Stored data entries
[Start of section]

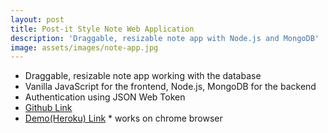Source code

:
 ```yaml
---
layout: post
title: Post-it Style Note Web Application
description: 'Draggable, resizable note app with Node.js and MongoDB'
image: assets/images/note-app.jpg
---
```

- Draggable, resizable note app working with the database
- Vanilla JavaScript for the frontend, Node.js, MongoDB for the backend
- Authentication using JSON Web Token  
- [Github Link](https://github.com/sijoonlee/note-app)  
- [Demo(Heroku) Link](https://sijoon-note-app.herokuapp.com/) * works on chrome browser
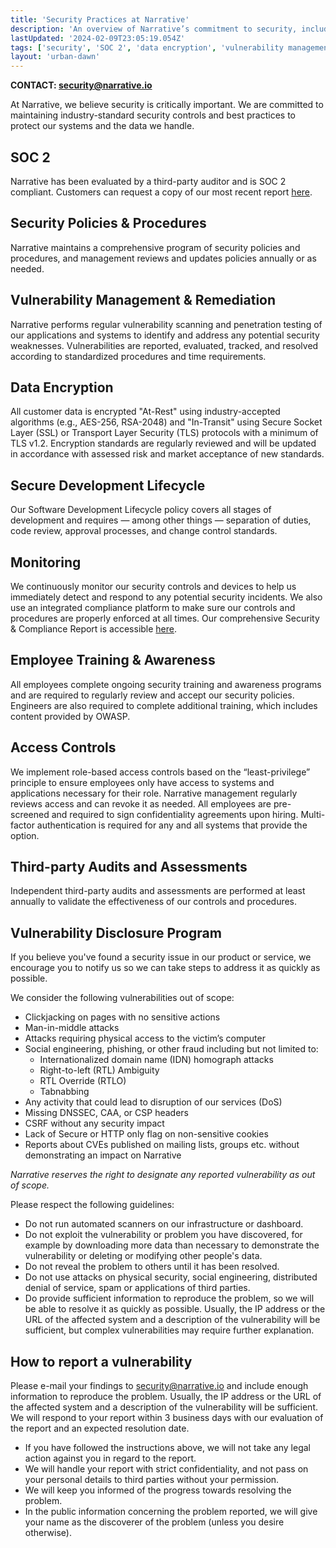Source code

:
 ```yaml
---
title: 'Security Practices at Narrative'
description: 'An overview of Narrative’s commitment to security, including SOC 2 compliance, security policies, data encryption, and vulnerability management.'
lastUpdated: '2024-02-09T23:05:19.054Z'
tags: ['security', 'SOC 2', 'data encryption', 'vulnerability management']
layout: 'urban-dawn'
---
```



**CONTACT: security@narrative.io**

At Narrative, we believe security is critically important. We are committed to maintaining industry-standard security controls and best practices to protect our systems and the data we handle.

## SOC 2

Narrative has been evaluated by a third-party auditor and is SOC 2 compliant. Customers can request a copy of our most recent report [here](https://share.hsforms.com/1TXka85p6S_SdPYOJ5klH2g38eec).

## Security Policies & Procedures

Narrative maintains a comprehensive program of security policies and procedures, and management reviews and updates policies annually or as needed.

## Vulnerability Management & Remediation

Narrative performs regular vulnerability scanning and penetration testing of our applications and systems to identify and address any potential security weaknesses. Vulnerabilities are reported, evaluated, tracked, and resolved according to standardized procedures and time requirements.

## Data Encryption

All customer data is encrypted "At-Rest" using industry-accepted algorithms (e.g., AES-256, RSA-2048) and "In-Transit" using Secure Socket Layer (SSL) or Transport Layer Security (TLS) protocols with a minimum of TLS v1.2. Encryption standards are regularly reviewed and will be updated in accordance with assessed risk and market acceptance of new standards.

## Secure Development Lifecycle

Our Software Development Lifecycle policy covers all stages of development and requires — among other things — separation of duties, code review, approval processes, and change control standards.

## Monitoring

We continuously monitor our security controls and devices to help us immediately detect and respond to any potential security incidents. We also use an integrated compliance platform to make sure our controls and procedures are properly enforced at all times. Our comprehensive Security & Compliance Report is accessible [here](https://app.drata.com/security-report/e8d6f937-57f6-4605-9306-fdcd235bce16/daf052e3-6a37-4986-97bc-18b1e27f0960?region=NA).

## Employee Training & Awareness

All employees complete ongoing security training and awareness programs and are required to regularly review and accept our security policies. Engineers are also required to complete additional training, which includes content provided by OWASP.

## Access Controls

We implement role-based access controls based on the “least-privilege” principle to ensure employees only have access to systems and applications necessary for their role. Narrative management regularly reviews access and can revoke it as needed. All employees are pre-screened and required to sign confidentiality agreements upon hiring. Multi-factor authentication is required for any and all systems that provide the option.

## Third-party Audits and Assessments

Independent third-party audits and assessments are performed at least annually to validate the effectiveness of our controls and procedures.

## Vulnerability Disclosure Program

If you believe you've found a security issue in our product or service, we encourage you to notify us so we can take steps to address it as quickly as possible.

We consider the following vulnerabilities out of scope:

- Clickjacking on pages with no sensitive actions
- Man-in-middle attacks
- Attacks requiring physical access to the victim’s computer
- Social engineering, phishing, or other fraud including but not limited to:
  - Internationalized domain name (IDN) homograph attacks
  - Right-to-left (RTL) Ambiguity
  - RTL Override (RTLO)
  - Tabnabbing
- Any activity that could lead to disruption of our services (DoS)
- Missing DNSSEC, CAA, or CSP headers
- CSRF without any security impact
- Lack of Secure or HTTP only flag on non-sensitive cookies
- Reports about CVEs published on mailing lists, groups etc. without demonstrating an impact on Narrative

*Narrative reserves the right to designate any reported vulnerability as out of scope.*

Please respect the following guidelines:

- Do not run automated scanners on our infrastructure or dashboard.
- Do not exploit the vulnerability or problem you have discovered, for example by downloading more data than necessary to demonstrate the vulnerability or deleting or modifying other people's data.
- Do not reveal the problem to others until it has been resolved.
- Do not use attacks on physical security, social engineering, distributed denial of service, spam or applications of third parties.
- Do provide sufficient information to reproduce the problem, so we will be able to resolve it as quickly as possible. Usually, the IP address or the URL of the affected system and a description of the vulnerability will be sufficient, but complex vulnerabilities may require further explanation.

## How to report a vulnerability

Please e-mail your findings to security@narrative.io and include enough information to reproduce the problem. Usually, the IP address or the URL of the affected system and a description of the vulnerability will be sufficient. We will respond to your report within 3 business days with our evaluation of the report and an expected resolution date.

- If you have followed the instructions above, we will not take any legal action against you in regard to the report.
- We will handle your report with strict confidentiality, and not pass on your personal details to third parties without your permission.
- We will keep you informed of the progress towards resolving the problem.
- In the public information concerning the problem reported, we will give your name as the discoverer of the problem (unless you desire otherwise).
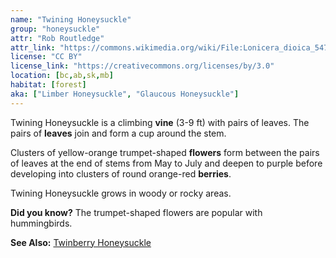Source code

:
 ```yaml
---
name: "Twining Honeysuckle"
group: "honeysuckle"
attr: "Rob Routledge"
attr_link: "https://commons.wikimedia.org/wiki/File:Lonicera_dioica_5473501.jpg"
license: "CC BY"
license_link: "https://creativecommons.org/licenses/by/3.0"
location: [bc,ab,sk,mb]
habitat: [forest]
aka: ["Limber Honeysuckle", "Glaucous Honeysuckle"]
---
```

Twining Honeysuckle is a climbing **vine** (3-9 ft) with pairs of leaves. The pairs of **leaves** join and form a cup around the stem.

Clusters of yellow-orange trumpet-shaped **flowers** form between the pairs of leaves at the end of stems from May to July and deepen to purple before developing into clusters of round orange-red **berries**.

Twining Honeysuckle grows in woody or rocky areas.

**Did you know?** The trumpet-shaped flowers are popular with hummingbirds.

<!-- generated, do not edit -->
**See Also:**
[Twinberry Honeysuckle](/trees/twibhon)
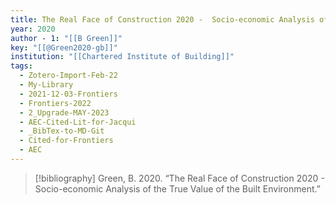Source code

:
 ```yaml
---
title: The Real Face of Construction 2020 -  Socio-economic Analysis of the True Value of the Built Environment
year: 2020
author - 1: "[[B Green]]"
key: "[[@Green2020-gb]]"
institution: "[[Chartered Institute of Building]]"
tags:
  - Zotero-Import-Feb-22
  - My-Library
  - 2021-12-03-Frontiers
  - Frontiers-2022
  - 2_Upgrade-MAY-2023
  - AEC-Cited-Lit-for-Jacqui
  - _BibTex-to-MD-Git
  - Cited-for-Frontiers
  - AEC
---
```


> [!bibliography]
> Green, B. 2020. “The Real Face of Construction 2020 -  Socio-economic Analysis of the True Value of the Built Environment.”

[End of section]

Go through the entries above and copy every line containing "name".

  - Internationalized domain name (IDN) homograph attacks
- In the public information concerning the problem reported, we will give your name as the discoverer of the problem (unless you desire otherwise).
name: "Twining Honeysuckle"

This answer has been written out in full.